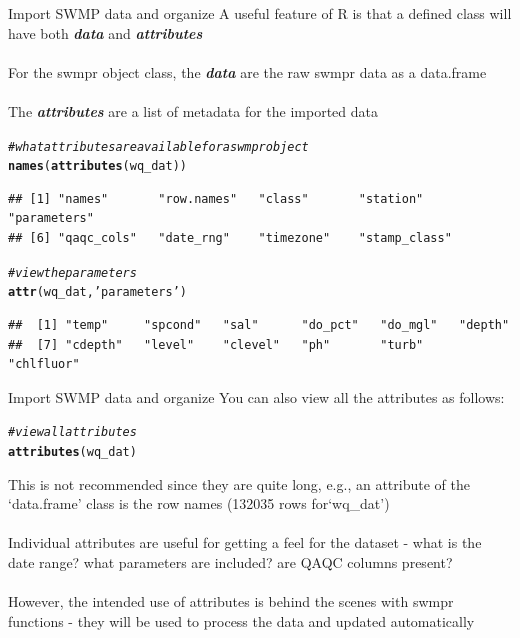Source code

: \documentclass[xcolor=svgnames]{beamer}\usepackage[]{graphicx}\usepackage[]{color}
\makeatletter
\newcommand{\hlstr}[1]{\textcolor[rgb]{0.192,0.494,0.8}{#1}}%
\newcommand{\hlcom}[1]{\textcolor[rgb]{0.678,0.584,0.686}{\textit{#1}}}%
\newcommand{\hlstd}[1]{\textcolor[rgb]{0.345,0.345,0.345}{#1}}%
\newcommand{\hlkwd}[1]{\textcolor[rgb]{0.737,0.353,0.396}{\textbf{#1}}}%
\newenvironment{kframe}{%
 \def\at@end@of@kframe{}%
 \ifinner\ifhmode%
  \def\at@end@of@kframe{\end{minipage}}%
  \begin{minipage}{\columnwidth}%
 \fi\fi%
 \def\FrameCommand##1{\hskip\@totalleftmargin \hskip-\fboxsep
 \colorbox{shadecolor}{##1}\hskip-\fboxsep
     \hskip-\linewidth \hskip-\@totalleftmargin \hskip\columnwidth}%
 \MakeFramed {\advance\hsize-\width
   \@totalleftmargin\z@ \linewidth\hsize
   \@setminipage}}%
 {\par\unskip\endMakeFramed%
 \at@end@of@kframe}
\newenvironment{knitrout}{}{} %
\newcommand{\Bigtxt}[1]{\textbf{\textit{#1}}}
\makeatother
\begin{document}
\begin{frame}{Import SWMP data and organize}
A useful feature of R is that a defined class will have both \Bigtxt{data} and \Bigtxt{attributes}\\~\\
For the swmpr object class, the \Bigtxt{data} are the raw swmpr data as a data.frame \\~\\
The \Bigtxt{attributes} are a list of metadata for the imported data
\begin{knitrout}\scriptsize
{}\color{fgcolor}\begin{kframe}
\begin{alltt}
\hlcom{# what attributes are available for a swmpr object}
\hlkwd{names}\hlstd{(}\hlkwd{attributes}\hlstd{(wq_dat))}
\end{alltt}
\begin{verbatim}
## [1] "names"       "row.names"   "class"       "station"     "parameters" 
## [6] "qaqc_cols"   "date_rng"    "timezone"    "stamp_class"
\end{verbatim}
\begin{alltt}
\hlcom{# view the parameters}
\hlkwd{attr}\hlstd{(wq_dat,} \hlstr{'parameters'}\hlstd{)}
\end{alltt}
\begin{verbatim}
##  [1] "temp"     "spcond"   "sal"      "do_pct"   "do_mgl"   "depth"   
##  [7] "cdepth"   "level"    "clevel"   "ph"       "turb"     "chlfluor"
\end{verbatim}
\end{kframe}
\end{knitrout}
\end{frame}

\begin{frame}[fragile]{Import SWMP data and organize}
You can also view all the attributes as follows:
\begin{knitrout}\scriptsize
{}\color{fgcolor}\begin{kframe}
\begin{alltt}
\hlcom{# view all attributes}
\hlkwd{attributes}\hlstd{(wq_dat)}
\end{alltt}
\end{kframe}
\end{knitrout}
This is not recommended since they are quite long, e.g., an attribute of the `data.frame' class is the row names (132035 rows for`wq\_dat') \\~\\
Individual attributes are useful for getting a feel for the dataset - what is the date range? what parameters are included? are QAQC columns present? \\~\\
However, the intended use of attributes is behind the scenes with swmpr functions - they will be used to process the data and updated automatically
\end{frame}
\end{document}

• _Brief_: State, as a bare number, how many lines of the material include the string "fboxsep".

• _Written solution_: 2